Required action — Locate the string "aliceDoc" in the records below. Copy every line where it occurs.

(Data for the task Opens)

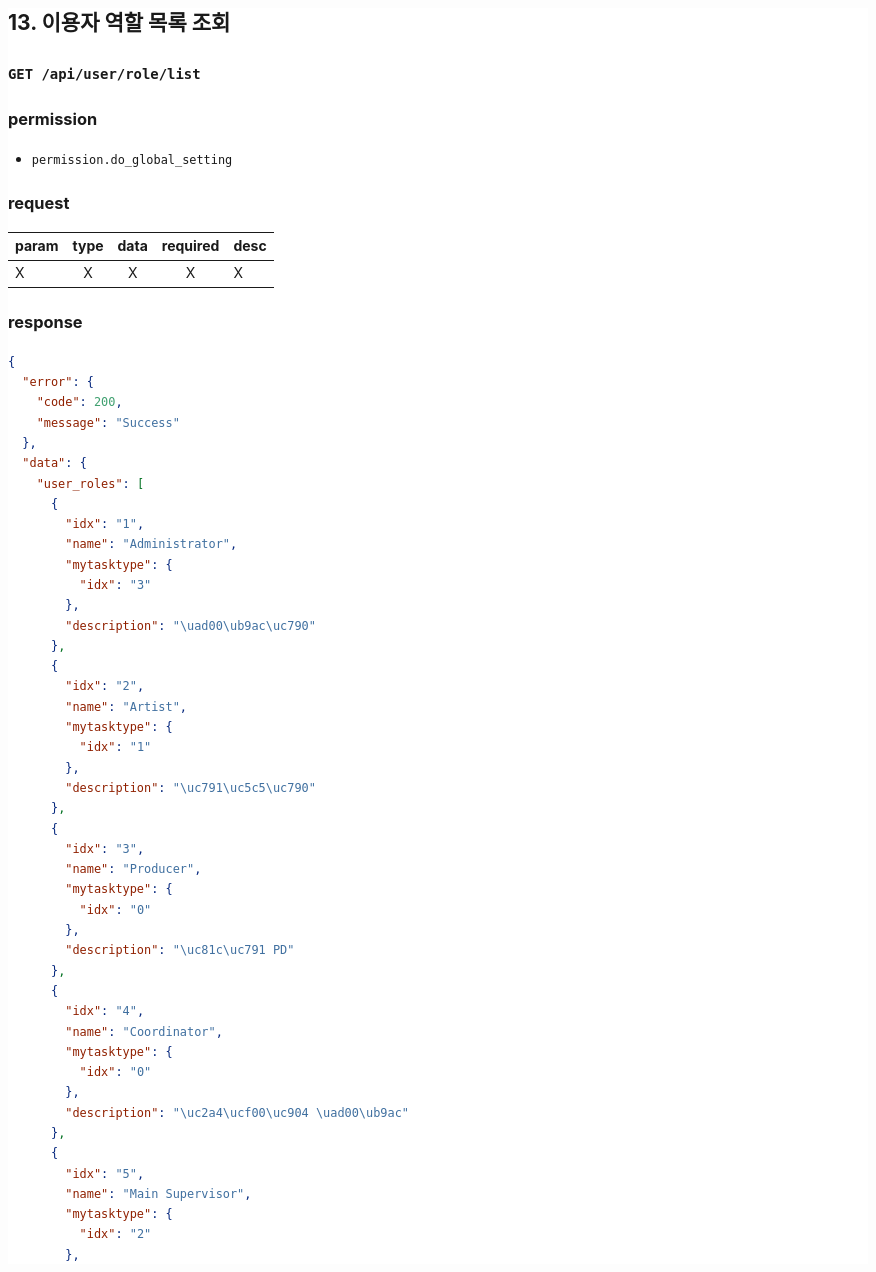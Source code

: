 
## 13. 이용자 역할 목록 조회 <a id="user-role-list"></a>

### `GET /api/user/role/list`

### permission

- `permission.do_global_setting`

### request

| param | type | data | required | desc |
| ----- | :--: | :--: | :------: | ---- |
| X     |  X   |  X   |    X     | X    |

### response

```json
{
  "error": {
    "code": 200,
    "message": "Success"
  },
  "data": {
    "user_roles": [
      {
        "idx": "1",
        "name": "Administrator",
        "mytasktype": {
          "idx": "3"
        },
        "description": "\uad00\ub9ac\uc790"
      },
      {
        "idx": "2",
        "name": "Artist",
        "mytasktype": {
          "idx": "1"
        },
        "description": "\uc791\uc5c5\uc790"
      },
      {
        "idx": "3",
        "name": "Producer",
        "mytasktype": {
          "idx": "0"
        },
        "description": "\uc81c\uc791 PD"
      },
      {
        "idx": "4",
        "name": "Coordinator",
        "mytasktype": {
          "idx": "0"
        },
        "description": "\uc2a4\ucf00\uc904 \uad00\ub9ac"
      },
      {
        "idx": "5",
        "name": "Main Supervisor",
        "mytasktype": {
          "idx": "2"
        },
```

(Data for the task Closes)
(Data for the task Opens)

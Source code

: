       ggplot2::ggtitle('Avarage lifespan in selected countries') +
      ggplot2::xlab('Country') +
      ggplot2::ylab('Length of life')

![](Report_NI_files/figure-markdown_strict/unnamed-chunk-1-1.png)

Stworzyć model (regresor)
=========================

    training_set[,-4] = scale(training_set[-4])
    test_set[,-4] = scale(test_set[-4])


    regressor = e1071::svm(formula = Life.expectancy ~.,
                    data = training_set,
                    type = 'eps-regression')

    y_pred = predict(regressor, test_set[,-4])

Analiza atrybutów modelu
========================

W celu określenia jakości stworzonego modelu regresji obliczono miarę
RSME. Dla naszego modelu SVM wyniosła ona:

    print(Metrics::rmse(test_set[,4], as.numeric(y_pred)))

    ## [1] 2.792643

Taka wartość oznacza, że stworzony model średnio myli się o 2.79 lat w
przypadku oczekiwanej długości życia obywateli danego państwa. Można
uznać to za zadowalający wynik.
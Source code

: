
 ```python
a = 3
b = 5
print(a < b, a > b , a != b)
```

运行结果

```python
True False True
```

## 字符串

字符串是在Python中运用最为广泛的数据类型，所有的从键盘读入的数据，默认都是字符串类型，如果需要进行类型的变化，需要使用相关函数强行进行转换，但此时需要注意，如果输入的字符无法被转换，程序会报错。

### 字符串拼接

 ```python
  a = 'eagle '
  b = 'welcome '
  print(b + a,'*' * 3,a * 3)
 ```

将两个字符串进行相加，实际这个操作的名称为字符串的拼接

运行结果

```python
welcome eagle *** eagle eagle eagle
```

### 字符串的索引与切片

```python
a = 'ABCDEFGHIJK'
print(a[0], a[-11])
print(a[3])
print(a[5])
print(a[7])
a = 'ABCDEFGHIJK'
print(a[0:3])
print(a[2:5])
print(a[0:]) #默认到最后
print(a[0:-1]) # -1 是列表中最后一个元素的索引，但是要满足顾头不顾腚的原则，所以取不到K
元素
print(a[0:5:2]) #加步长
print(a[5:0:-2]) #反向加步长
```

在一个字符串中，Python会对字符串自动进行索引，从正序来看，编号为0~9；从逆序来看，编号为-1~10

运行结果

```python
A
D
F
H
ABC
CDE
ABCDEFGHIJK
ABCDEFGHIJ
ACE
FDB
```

(Data for the task Closes)
(Data for the task Opens)

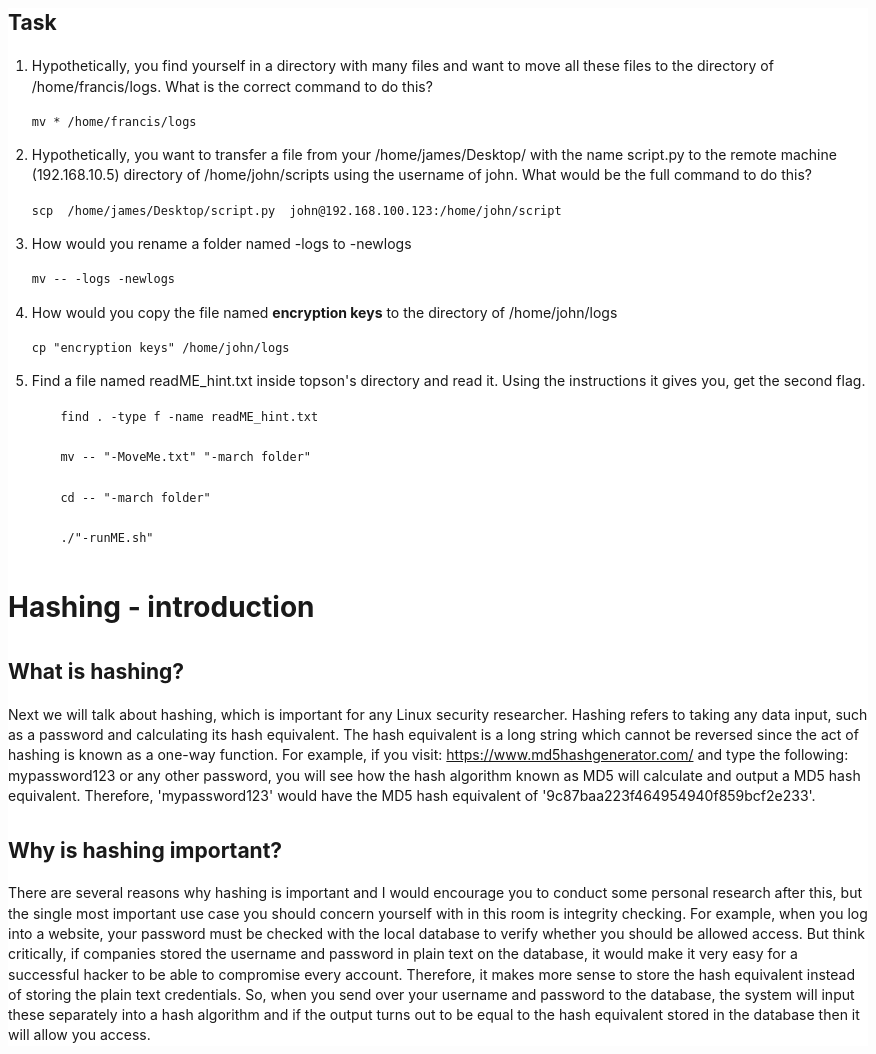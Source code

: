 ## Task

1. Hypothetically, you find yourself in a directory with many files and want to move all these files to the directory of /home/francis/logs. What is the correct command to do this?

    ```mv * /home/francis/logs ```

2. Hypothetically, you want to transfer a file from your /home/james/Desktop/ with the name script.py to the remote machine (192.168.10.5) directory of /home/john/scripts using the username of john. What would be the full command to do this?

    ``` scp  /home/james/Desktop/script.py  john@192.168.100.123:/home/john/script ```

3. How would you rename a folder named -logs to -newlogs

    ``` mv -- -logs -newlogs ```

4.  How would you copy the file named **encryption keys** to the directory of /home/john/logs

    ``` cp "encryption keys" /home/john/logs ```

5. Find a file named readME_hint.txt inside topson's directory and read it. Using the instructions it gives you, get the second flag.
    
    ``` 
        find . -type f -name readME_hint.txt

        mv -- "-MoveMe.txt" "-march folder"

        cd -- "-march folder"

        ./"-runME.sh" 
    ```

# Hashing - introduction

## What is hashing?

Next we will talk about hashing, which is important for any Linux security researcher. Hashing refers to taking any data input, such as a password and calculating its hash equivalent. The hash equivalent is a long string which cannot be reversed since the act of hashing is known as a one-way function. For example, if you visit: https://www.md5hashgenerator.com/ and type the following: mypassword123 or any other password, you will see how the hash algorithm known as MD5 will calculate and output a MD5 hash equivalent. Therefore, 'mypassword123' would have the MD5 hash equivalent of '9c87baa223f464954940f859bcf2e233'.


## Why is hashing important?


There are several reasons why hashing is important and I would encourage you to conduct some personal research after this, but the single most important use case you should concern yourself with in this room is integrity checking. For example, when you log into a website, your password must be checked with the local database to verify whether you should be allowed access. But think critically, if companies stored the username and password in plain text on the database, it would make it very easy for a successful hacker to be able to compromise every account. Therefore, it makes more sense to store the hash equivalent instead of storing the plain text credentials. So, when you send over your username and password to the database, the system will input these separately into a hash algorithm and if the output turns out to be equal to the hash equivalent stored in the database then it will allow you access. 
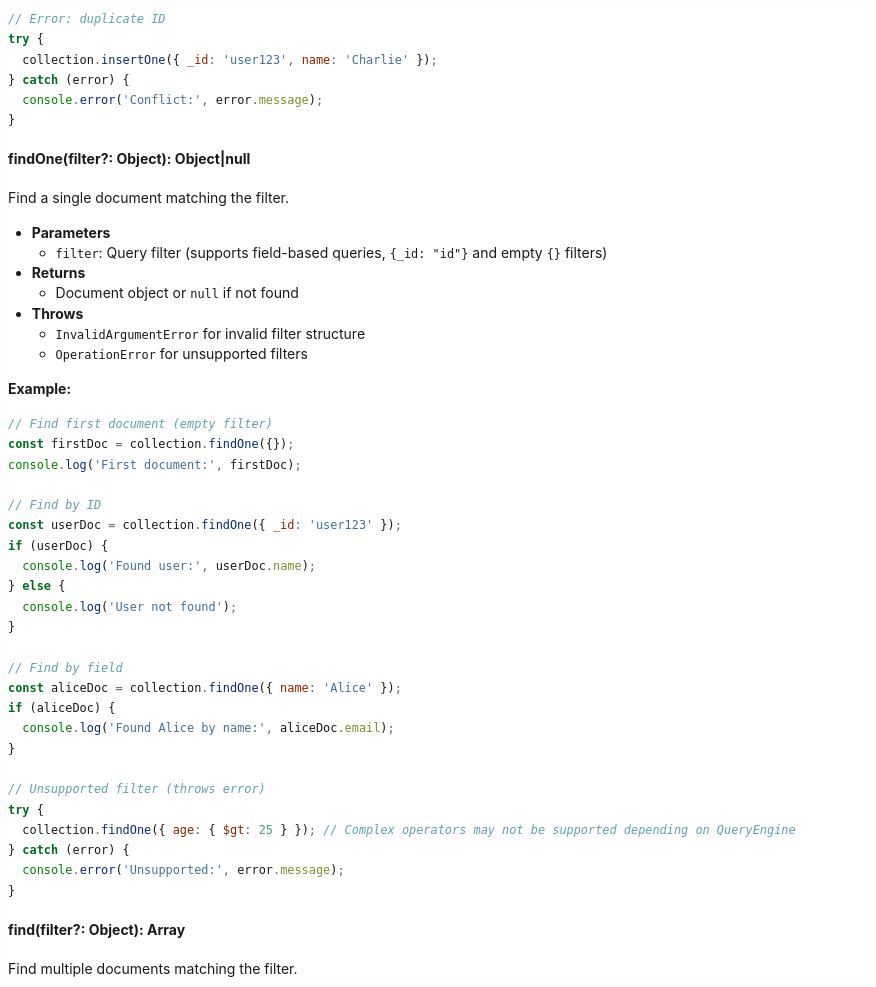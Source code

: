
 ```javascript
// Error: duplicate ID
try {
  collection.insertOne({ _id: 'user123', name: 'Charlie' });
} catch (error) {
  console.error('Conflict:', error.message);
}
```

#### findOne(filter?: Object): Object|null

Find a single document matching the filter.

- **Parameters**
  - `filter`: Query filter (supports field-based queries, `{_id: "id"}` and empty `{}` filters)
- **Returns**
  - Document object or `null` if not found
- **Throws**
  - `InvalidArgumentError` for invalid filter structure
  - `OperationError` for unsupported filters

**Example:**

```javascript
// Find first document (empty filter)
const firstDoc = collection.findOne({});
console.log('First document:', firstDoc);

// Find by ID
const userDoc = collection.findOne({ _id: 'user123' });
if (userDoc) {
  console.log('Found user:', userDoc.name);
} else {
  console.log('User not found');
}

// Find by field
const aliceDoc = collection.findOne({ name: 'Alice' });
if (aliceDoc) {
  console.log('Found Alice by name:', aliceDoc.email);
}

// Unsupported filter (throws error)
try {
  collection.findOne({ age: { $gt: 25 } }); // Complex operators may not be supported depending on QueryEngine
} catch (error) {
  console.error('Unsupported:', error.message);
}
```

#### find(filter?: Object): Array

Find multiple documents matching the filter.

(Data for the task Closes)

Expected output —
const aliceDoc = collection.findOne({ name: 'Alice' });
if (aliceDoc) {
  console.log('Found Alice by name:', aliceDoc.email);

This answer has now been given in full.